*EXCERPTED DATA:*
################
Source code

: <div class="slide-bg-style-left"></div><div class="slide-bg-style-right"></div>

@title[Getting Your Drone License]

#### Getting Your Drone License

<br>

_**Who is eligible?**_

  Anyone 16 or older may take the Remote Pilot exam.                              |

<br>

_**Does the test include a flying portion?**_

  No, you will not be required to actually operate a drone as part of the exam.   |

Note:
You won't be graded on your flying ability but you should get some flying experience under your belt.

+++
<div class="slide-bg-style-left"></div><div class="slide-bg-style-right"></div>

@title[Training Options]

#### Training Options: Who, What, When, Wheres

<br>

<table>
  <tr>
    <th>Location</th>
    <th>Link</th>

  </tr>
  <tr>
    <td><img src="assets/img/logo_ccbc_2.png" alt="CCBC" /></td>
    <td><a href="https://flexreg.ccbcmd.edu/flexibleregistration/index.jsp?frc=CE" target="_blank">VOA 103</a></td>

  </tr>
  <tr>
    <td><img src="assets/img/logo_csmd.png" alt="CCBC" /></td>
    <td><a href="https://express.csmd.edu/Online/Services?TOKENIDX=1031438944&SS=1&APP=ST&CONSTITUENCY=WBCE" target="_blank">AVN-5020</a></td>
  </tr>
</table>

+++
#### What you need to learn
################
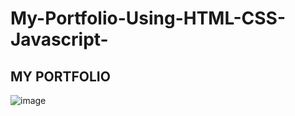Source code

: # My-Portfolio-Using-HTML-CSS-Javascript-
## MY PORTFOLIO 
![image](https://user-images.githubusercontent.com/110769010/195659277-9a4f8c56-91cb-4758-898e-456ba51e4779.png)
################
*YOUR OBJECTIVE:*
Whenever a line in the records contains the word "target", copy that line.

*SOLUTION:*
    <td><a href="https://flexreg.ccbcmd.edu/flexibleregistration/index.jsp?frc=CE" target="_blank">VOA 103</a></td>
    <td><a href="https://express.csmd.edu/Online/Services?TOKENIDX=1031438944&SS=1&APP=ST&CONSTITUENCY=WBCE" target="_blank">AVN-5020</a></td>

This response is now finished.